月のサンプルは、月面から回収された石と、月の表面に隕石が当たり月面から掘り返された石が宇宙空間を漂い地球に落下した「月隕石」の2種類となる。「地球にある月隕石の総量は1トン(t)以下で、月のどの位置にあったか不明だ。そこで、私は月隕石の起源地域(射出クレーター)を特定し、受動的なサンプルリターンの実現を目指す研究を開始した」(長岡氏)。
この研究では、月隕石の成分や固化年代、岩石の特徴を探査機データと照合し、射出起源となったクレータを特定した。
具体的には、月隕石の元素濃度、固化した年代、岩石地質的な情報、米国が1998〜1999年に打ち上げた月周回機のルナプロスペクターやかぐやで得られた元素分布、クレータカウントによる表面年代の推定、可視光と近赤外光で測定した月面の地質情報を組み合わせて、月隕石と同じ特徴を示す月面の地質情報を組み合わせて、「月隕石と同じ特徴を示す月面の場所を特定する手法」を開発した。これにより、月隕石の射出クレーターを特定し、月面からの受動的なサンプルリターンを成し遂げた。
長岡氏は「この研究を進める中で、射出時の圧力から推定し、月隕石の起源クレーターが直径数km以下と小さく、深度は数百mと浅いことにも気づいた。つまり、年代が若いサンプルは月面に残りやすいが、古いサンプルになればなるほど、隕石衝突の影響で表面情報が取り除かれており、一部のサンプルだけでは月の地殻全体などについて研究することが難しいと分かった」と述べた。
この問題を解決するために、宇宙開発を行う国内外の企業や研究機関では、月ができて最初に固まった地殻「始原地殻」のサンプル回収に向け研究開発を進めている。「既にかぐやが月の裏側で始原的地殻が残る露頭を発見している。回収ターゲットとなる地殻は、最近に月の中央丘露頭から崩落したであろう数mクラスの岩塊だ。ターゲットの選定ではSLIMに搭載された広角カメラ『SLIM-MBC』が有力視されている。その場でターゲット岩塊が適切なサンプルであるかを判別し、必要なサンプル量を持ち帰る必要がある。そのため、宇宙開発を行う国内の企業や研究機関では、その場で分析できる装置の開発に着手している」(長岡氏)。

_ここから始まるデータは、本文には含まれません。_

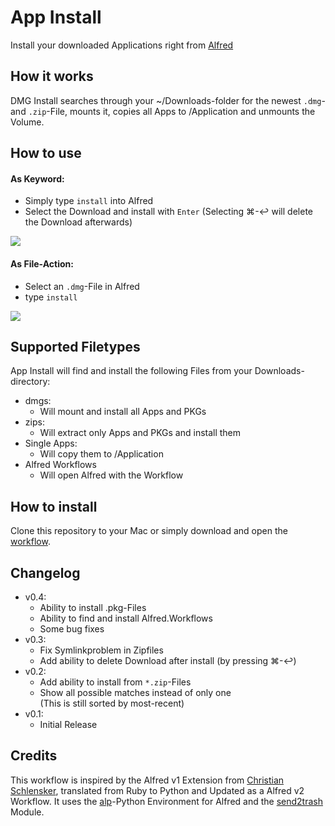 # App Install
Install your downloaded Applications right from [Alfred][]

## How it works
DMG Install searches through your ~/Downloads-folder for the newest `.dmg`- and 
`.zip`-File, mounts it, copies all Apps to /Application and unmounts the Volume.

## How to use
#### As Keyword:
* Simply type `install` into Alfred
* Select the Download and install with `Enter` (Selecting &#x2318;-&#x21A9; will 
  delete the Download afterwards)

![](http://f.lc3dyr.de/dmginstall-1.png)


#### As File-Action:
* Select an `.dmg`-File in Alfred
* type `install`

![](http://f.lc3dyr.de/dmginstall-2.png)

## Supported Filetypes
App Install will find and install the following Files from your Downloads-directory:

* dmgs:
    - Will mount and install all Apps and PKGs
* zips:
    - Will extract only Apps and PKGs and install them
* Single Apps:
    - Will copy them to /Application
* Alfred Workflows
    - Will open Alfred with the Workflow

## How to install
Clone this repository to your Mac or simply download and open the [workflow][].

## Changelog
* v0.4:
    - Ability to install .pkg-Files
    - Ability to find and install Alfred.Workflows
    - Some bug fixes
* v0.3:
    - Fix Symlinkproblem in Zipfiles
    - Add ability to delete Download after install (by pressing 
      &#x2318;-&#x21A9;)
* v0.2:
    - Add ability to install from `*.zip`-Files
    - Show all possible matches instead of only one<br/>(This is still sorted by most-recent)
* v0.1:
    - Initial Release

## Credits
This workflow is inspired by the Alfred v1 Extension from [Christian 
Schlensker](https://github.com/wordofchristian/Install-DMG), translated from 
Ruby to Python and Updated as a Alfred v2 Workflow. It uses the [alp][]-Python 
Environment for Alfred and the [send2trash](https://pypi.python.org/pypi/Send2Trash) Module.




[Alfred]: http://www.alfredapp.com/ "Alfred v2 - Productivity Application for OS X"
[alp]: https://github.com/phyllisstein/alp
[workflow]: http://l.lc3dyr.de/dmginstallflow
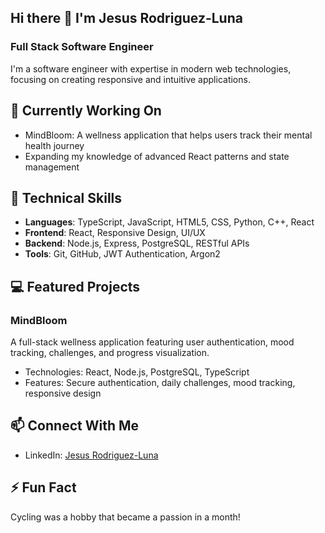 ## Hi there 👋 I'm Jesus Rodriguez-Luna

### Full Stack Software Engineer

I'm a software engineer with expertise in modern web technologies, focusing on creating responsive and intuitive applications.

## 🔭 Currently Working On
- MindBloom: A wellness application that helps users track their mental health journey
- Expanding my knowledge of advanced React patterns and state management

## 🌱 Technical Skills
- **Languages**: TypeScript, JavaScript, HTML5, CSS, Python, C++, React
- **Frontend**: React, Responsive Design, UI/UX
- **Backend**: Node.js, Express, PostgreSQL, RESTful APIs
- **Tools**: Git, GitHub, JWT Authentication, Argon2

## 💻 Featured Projects

### MindBloom
A full-stack wellness application featuring user authentication, mood tracking, challenges, and progress visualization.
- Technologies: React, Node.js, PostgreSQL, TypeScript
- Features: Secure authentication, daily challenges, mood tracking, responsive design

## 📫 Connect With Me
- LinkedIn: [Jesus Rodriguez-Luna](https://www.linkedin.com/in/jesusrodriguezluna/)

## ⚡ Fun Fact
Cycling was a hobby that became a passion in a month!
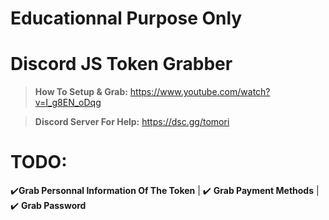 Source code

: # Educationnal Purpose Only
# Discord JS Token Grabber

> **How To Setup & Grab:** 
 https://www.youtube.com/watch?v=I_g8EN_oDqg

> **Discord Server For Help:**
 https://dsc.gg/tomori

# TODO:
✔️**Grab Personnal Information Of The Token**
| ✔️ **Grab Payment Methods**
| ✔️ **Grab Password**

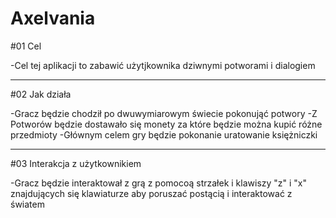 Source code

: # Axelvania

#01 Cel

-Cel tej aplikacji to zabawić użytjkownika dziwnymi potworami i dialogiem

--------------------------------------------------------------------------------------------------------------------------------
#02 Jak działa

-Gracz będzie chodził po dwuwymiarowym świecie pokonująć potwory
-Z Potworów będzie dostawało się monety za które będzie można kupić różne przedmioty
-Głównym celem gry będzie pokonanie uratowanie księżniczki


--------------------------------------------------------------------------------------------------------------------------------
#03 Interakcja z użytkownikiem

-Gracz będzie interaktował z grą z pomocoą strzałek i klawiszy "z" i "x" znajdujących się klawiaturze aby poruszać postącią i 
interaktować z światem
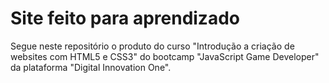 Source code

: # Site feito para aprendizado

Segue neste repositório o produto do curso "Introdução a criação de websites com HTML5 e CSS3" do bootcamp "JavaScript Game Developer" da plataforma "Digital Innovation One".

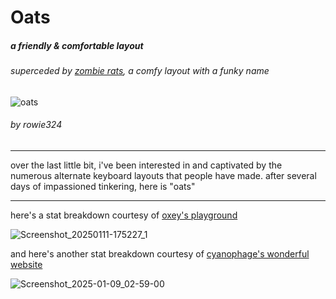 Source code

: # **Oats** 
##### a friendly & comfortable layout  
###### superceded by [zombie rats](https://github.com/rowie324/Zombie-Rats), a comfy layout with a funky name

![oats](https://github.com/user-attachments/assets/76e9c39d-8684-4812-8887-f91c583ed7ed)

###### by rowie324
---
over the last little bit, i've been interested in and captivated by the numerous alternate keyboard layouts that people have made. 
after several days of impassioned tinkering, here is "oats"

---
here's a stat breakdown courtesy of [oxey's playground](https://oxey.dev/playground/index.html)

![Screenshot_20250111-175227_1](https://github.com/user-attachments/assets/e4257e21-c160-4c47-85d2-1b376a5c0a83)

and here's another stat breakdown
courtesy of [cyanophage's wonderful website](https://cyanophage.github.io/playground.html?layout=xqdfjzpluy%5Coatsgbnrei%3B%2C-mcvkhw%2F.%5E%27&mode=ergo&lan=english)
 
![Screenshot_2025-01-09_02-59-00](https://github.com/user-attachments/assets/9721ee61-7a06-4da6-9952-daf94180c1d5)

その場で始原地殻を分析するために必要とされるのは、ロボットアーム、研削機構、ガンマ線中性子分光計、広域分光カメラ、岩塊調査/資料選別用の顕微分光カメラ、サンプル判別アルゴリズム、サンプルコンテナ、輸送技術だ。ガンマ線中性子分光計、広域分光カメラ、岩塊調査/資料選別用の顕微分光カメラ、サンプル判別アルゴリズムはESECも研究開発している。「ESECでは、アルテミス計画で使用される有人与圧ローバーにこれらの技術を搭載し、始原地殻のサンプル獲得を実現したいと考えている」と語った。